Fig. 5. SPI1 plays a key role in EndMT.

a SCENIC-based t-distributed stochastic neighbor embedding (tSNE) plot for the distributions of ECs, EndMT cells and fibroblasts. b SCENIC analysis predicted the transcription factor SPI1 as a specific hub (distinguished from ECs and fibroblasts) governing the EndMT cell state (left panel). SPI1 regulon activities were quantified using AUCell (right panel). c Dot plot for SPI1 expression in ECs, EndMT cells and fibroblasts. d Representative target genes of SPI1 overlapping with dynamic immune genes. e Expression levels of SPI1, EndMT markers (ACTA2, FN1 and DCN) and immune markers (TNF, CXCR4 and C1QB) regulated by SPI1 analyzed via real-time quantitative PCR (RT‒qPCR) assay in HUVECs after SPI1 and control plasmid transfection. f Morphological changes and cytoskeletal reorganization of HUVECs are shown by rhodamine-phalloidin staining (red) in the SPI1 overexpression and control groups.

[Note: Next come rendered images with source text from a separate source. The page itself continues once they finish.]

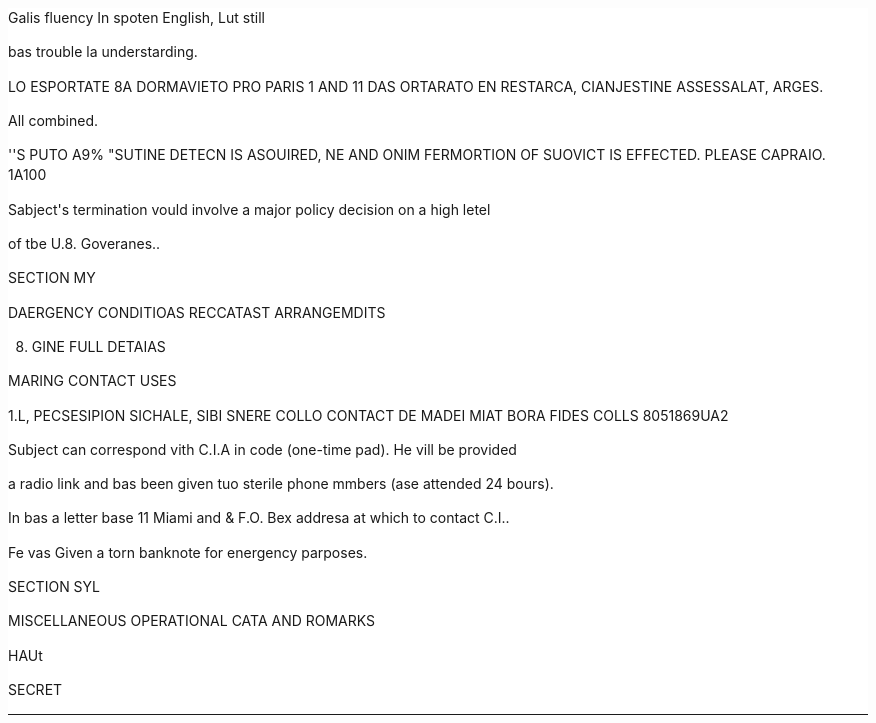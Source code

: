 Galis fluency In spoten English, Lut still

bas trouble la understarding.

LO ESPORTATE 8A DORMAVIETO PRO PARIS 1 AND 11 DAS ORTARATO EN RESTARCA, CIANJESTINE ASSESSALAT, ARGES.

All combined.

''S PUTO A9% "SUTINE DETECN IS ASOUIRED, NE AND ONIM FERMORTION OF SUOVICT IS EFFECTED. PLEASE CAPRAIO. 1A100

Sabject's termination vould involve a major policy decision on a high letel

of tbe U.8. Goveranes..

SECTION MY

DAERGENCY CONDITIOAS RECCATAST ARRANGEMDITS

8. GINE FULL DETAIAS

MARING CONTACT USES

1.L, PECSESIPION SICHALE, SIBI SNERE COLLO CONTACT DE MADEI MIAT BORA FIDES COLLS 8051869UA2

Subject can correspond vith C.I.A in code (one-time pad). He vill be provided

a radio link and bas been given tuo sterile phone mmbers (ase attended 24 bours).

In bas a letter base 11 Miami and & F.O. Bex addresa at which to contact C.I..

Fe vas Given a torn banknote for energency parposes.

SECTION SYL

MISCELLANEOUS OPERATIONAL CATA AND ROMARKS

HAUt

SECRET

---

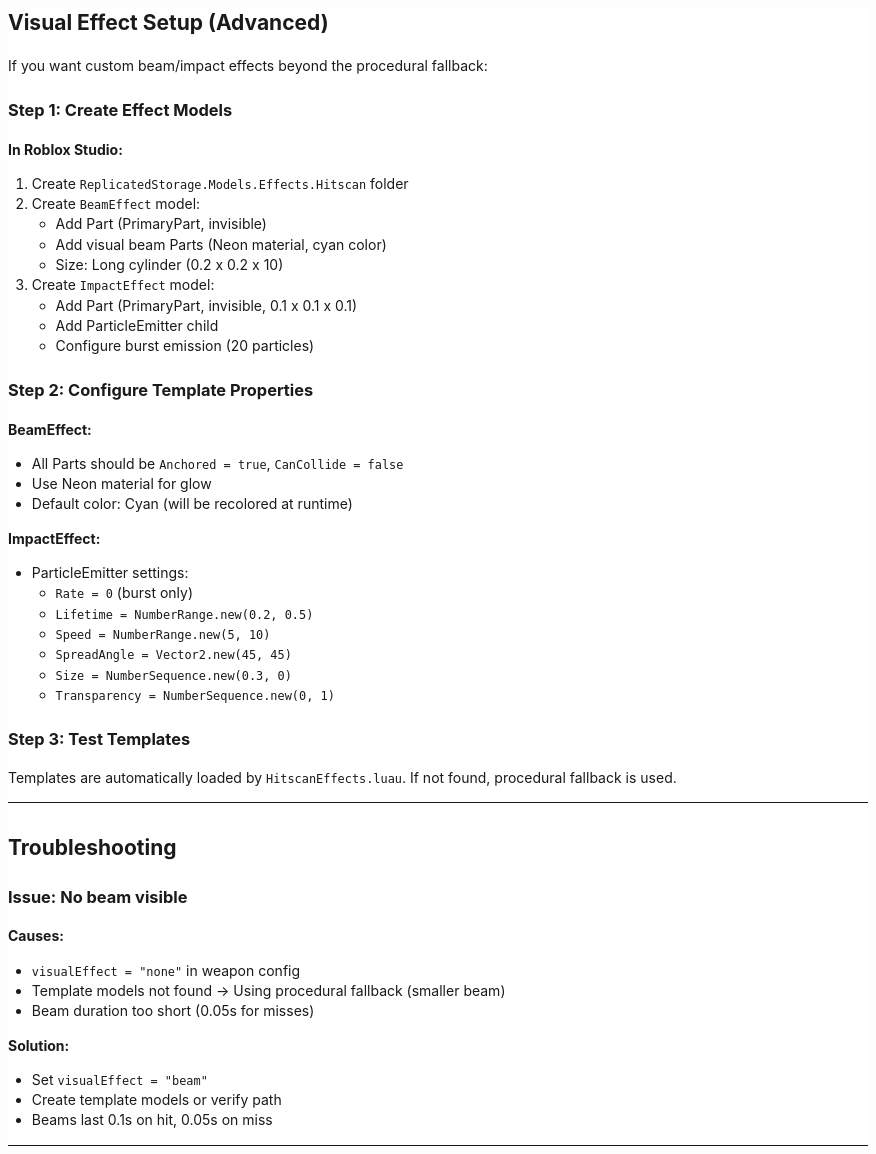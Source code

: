 
## Visual Effect Setup (Advanced)

If you want custom beam/impact effects beyond the procedural fallback:

### Step 1: Create Effect Models

**In Roblox Studio:**

1. Create `ReplicatedStorage.Models.Effects.Hitscan` folder
2. Create `BeamEffect` model:
   - Add Part (PrimaryPart, invisible)
   - Add visual beam Parts (Neon material, cyan color)
   - Size: Long cylinder (0.2 x 0.2 x 10)
3. Create `ImpactEffect` model:
   - Add Part (PrimaryPart, invisible, 0.1 x 0.1 x 0.1)
   - Add ParticleEmitter child
   - Configure burst emission (20 particles)

### Step 2: Configure Template Properties

**BeamEffect:**
- All Parts should be `Anchored = true`, `CanCollide = false`
- Use Neon material for glow
- Default color: Cyan (will be recolored at runtime)

**ImpactEffect:**
- ParticleEmitter settings:
  - `Rate = 0` (burst only)
  - `Lifetime = NumberRange.new(0.2, 0.5)`
  - `Speed = NumberRange.new(5, 10)`
  - `SpreadAngle = Vector2.new(45, 45)`
  - `Size = NumberSequence.new(0.3, 0)`
  - `Transparency = NumberSequence.new(0, 1)`

### Step 3: Test Templates

Templates are automatically loaded by `HitscanEffects.luau`. If not found, procedural fallback is used.

---

## Troubleshooting

### Issue: No beam visible

**Causes:**
- `visualEffect = "none"` in weapon config
- Template models not found → Using procedural fallback (smaller beam)
- Beam duration too short (0.05s for misses)

**Solution:**
- Set `visualEffect = "beam"`
- Create template models or verify path
- Beams last 0.1s on hit, 0.05s on miss

---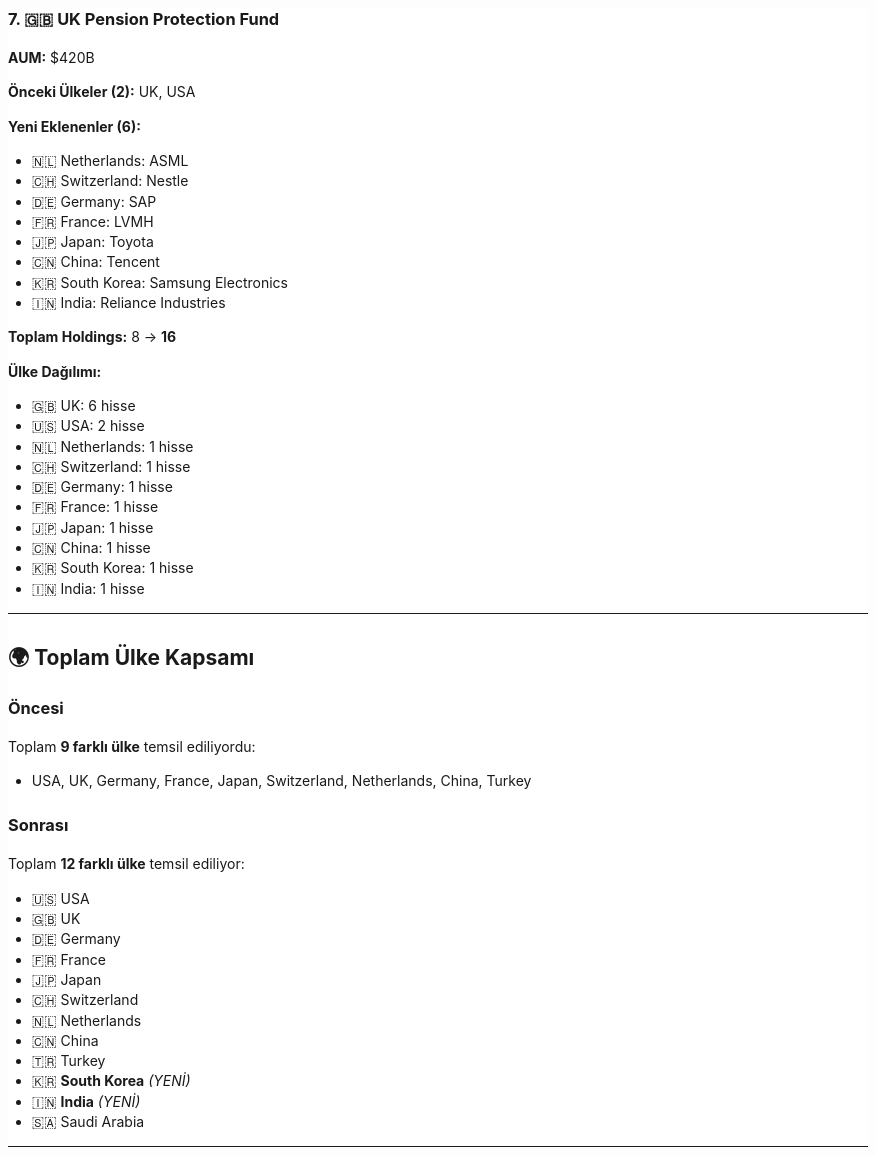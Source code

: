 
### 7. 🇬🇧 UK Pension Protection Fund
**AUM:** $420B

**Önceki Ülkeler (2):** UK, USA

**Yeni Eklenenler (6):**
- 🇳🇱 Netherlands: ASML
- 🇨🇭 Switzerland: Nestle
- 🇩🇪 Germany: SAP
- 🇫🇷 France: LVMH
- 🇯🇵 Japan: Toyota
- 🇨🇳 China: Tencent
- 🇰🇷 South Korea: Samsung Electronics
- 🇮🇳 India: Reliance Industries

**Toplam Holdings:** 8 → **16**

**Ülke Dağılımı:**
- 🇬🇧 UK: 6 hisse
- 🇺🇸 USA: 2 hisse
- 🇳🇱 Netherlands: 1 hisse
- 🇨🇭 Switzerland: 1 hisse
- 🇩🇪 Germany: 1 hisse
- 🇫🇷 France: 1 hisse
- 🇯🇵 Japan: 1 hisse
- 🇨🇳 China: 1 hisse
- 🇰🇷 South Korea: 1 hisse
- 🇮🇳 India: 1 hisse

---

## 🌍 Toplam Ülke Kapsamı

### Öncesi
Toplam **9 farklı ülke** temsil ediliyordu:
- USA, UK, Germany, France, Japan, Switzerland, Netherlands, China, Turkey

### Sonrası
Toplam **12 farklı ülke** temsil ediliyor:
- 🇺🇸 USA
- 🇬🇧 UK
- 🇩🇪 Germany
- 🇫🇷 France
- 🇯🇵 Japan
- 🇨🇭 Switzerland
- 🇳🇱 Netherlands
- 🇨🇳 China
- 🇹🇷 Turkey
- 🇰🇷 **South Korea** *(YENİ)*
- 🇮🇳 **India** *(YENİ)*
- 🇸🇦 Saudi Arabia

---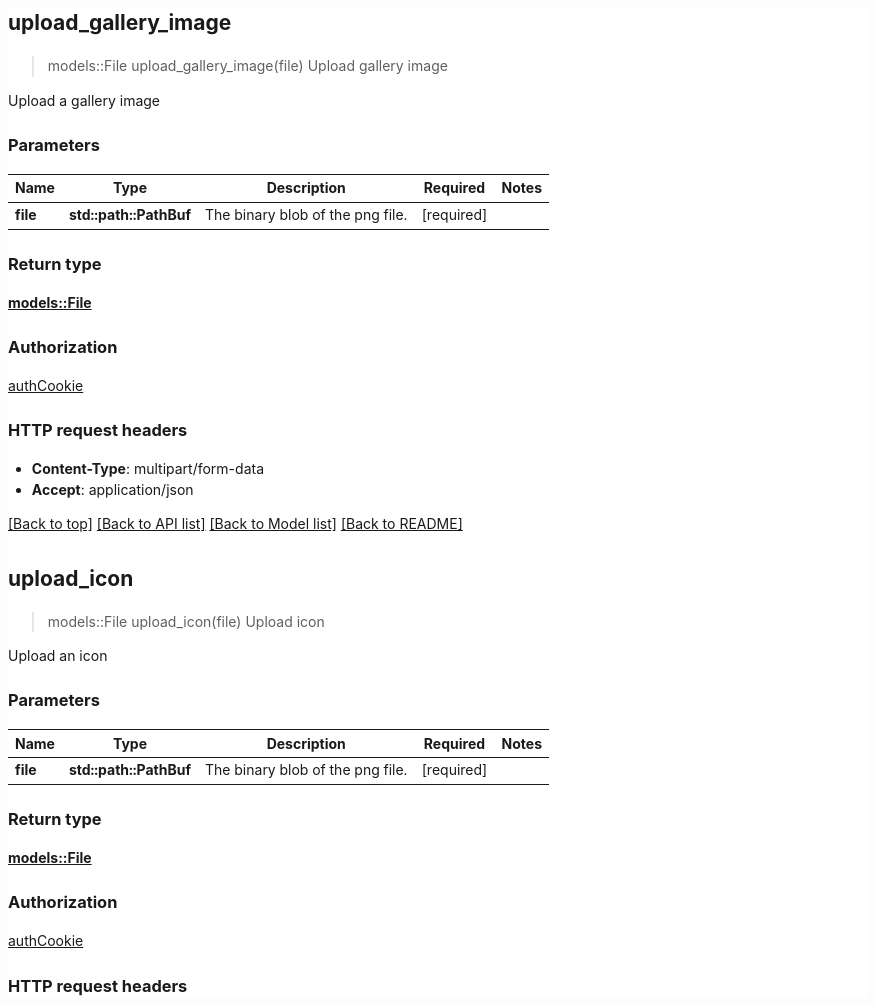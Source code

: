 
## upload_gallery_image

> models::File upload_gallery_image(file)
Upload gallery image

Upload a gallery image

### Parameters


Name | Type | Description  | Required | Notes
------------- | ------------- | ------------- | ------------- | -------------
**file** | **std::path::PathBuf** | The binary blob of the png file. | [required] |

### Return type

[**models::File**](File.md)

### Authorization

[authCookie](../README.md#authCookie)

### HTTP request headers

- **Content-Type**: multipart/form-data
- **Accept**: application/json

[[Back to top]](#) [[Back to API list]](../README.md#documentation-for-api-endpoints) [[Back to Model list]](../README.md#documentation-for-models) [[Back to README]](../README.md)


## upload_icon

> models::File upload_icon(file)
Upload icon

Upload an icon

### Parameters


Name | Type | Description  | Required | Notes
------------- | ------------- | ------------- | ------------- | -------------
**file** | **std::path::PathBuf** | The binary blob of the png file. | [required] |

### Return type

[**models::File**](File.md)

### Authorization

[authCookie](../README.md#authCookie)

### HTTP request headers
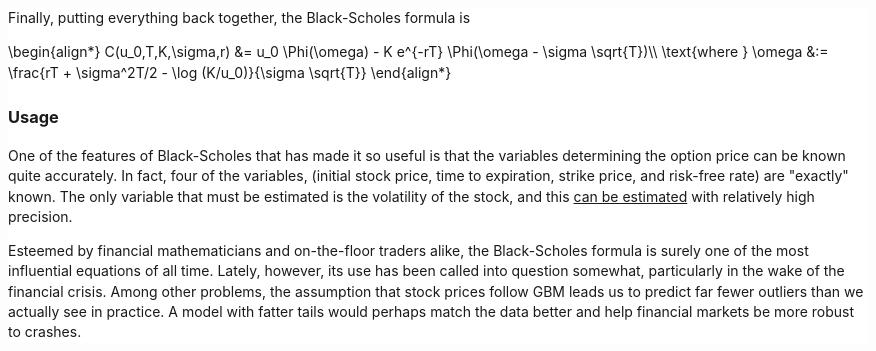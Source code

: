 Finally, putting everything back together, the Black-Scholes formula is

<div>\begin{align*}
C(u_0,T,K,\sigma,r) &= u_0 \Phi(\omega) - K e^{-rT} \Phi(\omega - \sigma \sqrt{T})\\
\text{where } \omega &:= \frac{rT + \sigma^2T/2 - \log (K/u_0)}{\sigma \sqrt{T}}
\end{align*}</div>

### Usage

One of the features of Black-Scholes that has made it so useful is that the variables determining the option price can be known quite accurately. In fact, four of the variables, (initial stock price, time to expiration, strike price, and risk-free rate) are "exactly" known. The only variable that must be estimated is the volatility of the stock, and this [can be estimated](/stochastic%20processes/2012/12/30/estimating-stock-volatility) with relatively high precision.

Esteemed by financial mathematicians and on-the-floor traders alike, the Black-Scholes formula is surely one of the most influential equations of all time. Lately, however, its use has been called into question somewhat, particularly in the wake of the financial crisis. Among other problems, the assumption that stock prices follow GBM leads us to predict far fewer outliers than we actually see in practice. A model with fatter tails would perhaps match the data better and help financial markets be more robust to crashes.


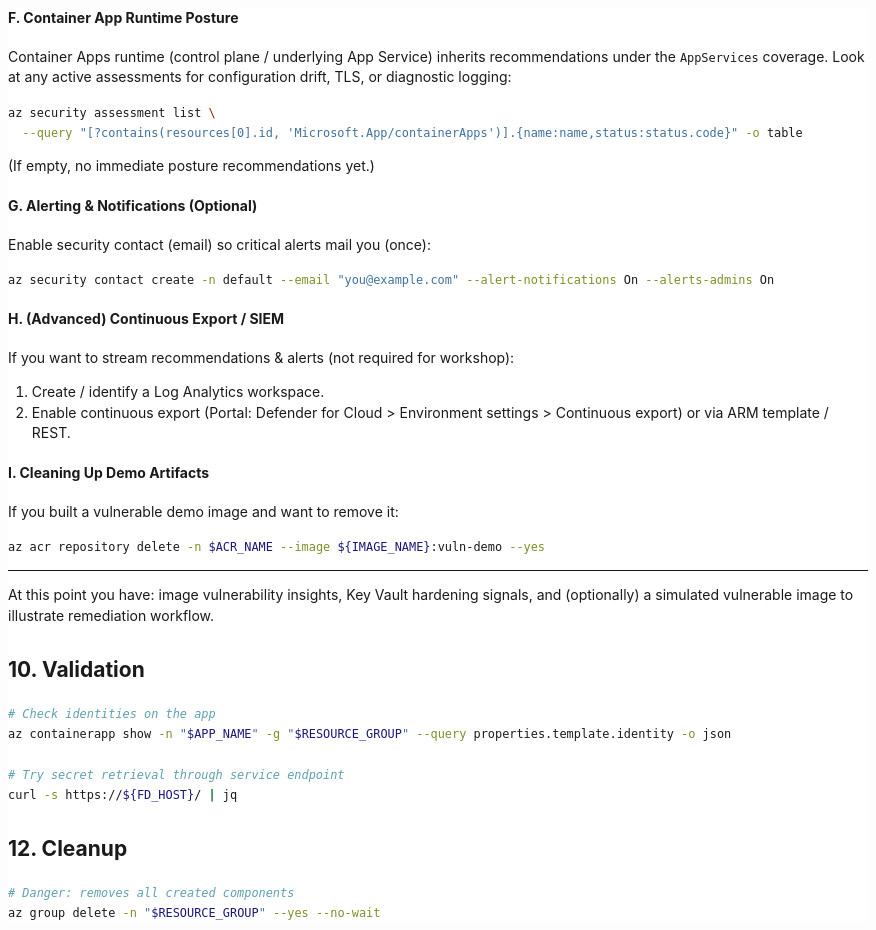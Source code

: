 #### F. Container App Runtime Posture
Container Apps runtime (control plane / underlying App Service) inherits recommendations under the `AppServices` coverage. Look at any active assessments for configuration drift, TLS, or diagnostic logging:
```bash
az security assessment list \
  --query "[?contains(resources[0].id, 'Microsoft.App/containerApps')].{name:name,status:status.code}" -o table
```
(If empty, no immediate posture recommendations yet.)

#### G. Alerting & Notifications (Optional)
Enable security contact (email) so critical alerts mail you (once):
```bash
az security contact create -n default --email "you@example.com" --alert-notifications On --alerts-admins On
```

#### H. (Advanced) Continuous Export / SIEM
If you want to stream recommendations & alerts (not required for workshop):
1. Create / identify a Log Analytics workspace.
2. Enable continuous export (Portal: Defender for Cloud > Environment settings > Continuous export) or via ARM template / REST.

#### I. Cleaning Up Demo Artifacts
If you built a vulnerable demo image and want to remove it:
```bash
az acr repository delete -n $ACR_NAME --image ${IMAGE_NAME}:vuln-demo --yes
```

---
At this point you have: image vulnerability insights, Key Vault hardening signals, and (optionally) a simulated vulnerable image to illustrate remediation workflow.


## 10. Validation
```bash
# Check identities on the app
az containerapp show -n "$APP_NAME" -g "$RESOURCE_GROUP" --query properties.template.identity -o json

# Try secret retrieval through service endpoint
curl -s https://${FD_HOST}/ | jq
```


## 12. Cleanup
```bash
# Danger: removes all created components
az group delete -n "$RESOURCE_GROUP" --yes --no-wait
```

DAPI-stained nuclei are shown in blue. Scale bars, 25 µm. g SPI1 overexpression in the ECs of mice was induced by the injection of AAV-SPI1 with the TIE promoter stereotactically into the basal ganglia. Primary cerebrovascular ECs were collected 7 days after AAV-SPI1 and AAV-vector injection. h Expression levels of SPI1, EndMT markers (Acta2, Fn1 and Dcn) and immune markers (Tnf, Cxcr4 and C1qb) regulated by SPI1 analyzed via RT‒qPCR assay in primary ECs of cerebrovascular after AAV-SPI1 and AAV-vector injection. Primary ECs were isolated following the standard procedure of the MicroBeads kit and then used for RNA extraction and RT‒qPCR assay without culturing. Data are represented as the mean ± SD (AAV-vector group, n = 6; AAV-SPI1 group, n = 8). Statistics were performed using Student’s t test, and significance was determined as *P < 0.05, **P < 0.01, ***P < 0.001, ****P < 0.0001.